[Opening Records for processing section]

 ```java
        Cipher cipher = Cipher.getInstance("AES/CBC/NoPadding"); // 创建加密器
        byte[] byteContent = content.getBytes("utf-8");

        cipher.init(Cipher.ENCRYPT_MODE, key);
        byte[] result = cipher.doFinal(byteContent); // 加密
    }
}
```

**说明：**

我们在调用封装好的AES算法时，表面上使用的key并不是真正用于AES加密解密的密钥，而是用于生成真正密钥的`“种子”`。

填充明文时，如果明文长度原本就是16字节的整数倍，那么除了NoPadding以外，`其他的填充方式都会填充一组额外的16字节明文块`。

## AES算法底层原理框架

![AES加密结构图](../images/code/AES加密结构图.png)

[Closing Records for processing section]

# Requirement
Copy the records exactly, keeping every word in place.

# Solution to this task
 ```java
        Cipher cipher = Cipher.getInstance("AES/CBC/NoPadding"); // 创建加密器
        byte[] byteContent = content.getBytes("utf-8");

        cipher.init(Cipher.ENCRYPT_MODE, key);
        byte[] result = cipher.doFinal(byteContent); // 加密
    }
}
```

**说明：**

我们在调用封装好的AES算法时，表面上使用的key并不是真正用于AES加密解密的密钥，而是用于生成真正密钥的`“种子”`。

填充明文时，如果明文长度原本就是16字节的整数倍，那么除了NoPadding以外，`其他的填充方式都会填充一组额外的16字节明文块`。

## AES算法底层原理框架

![AES加密结构图](../images/code/AES加密结构图.png)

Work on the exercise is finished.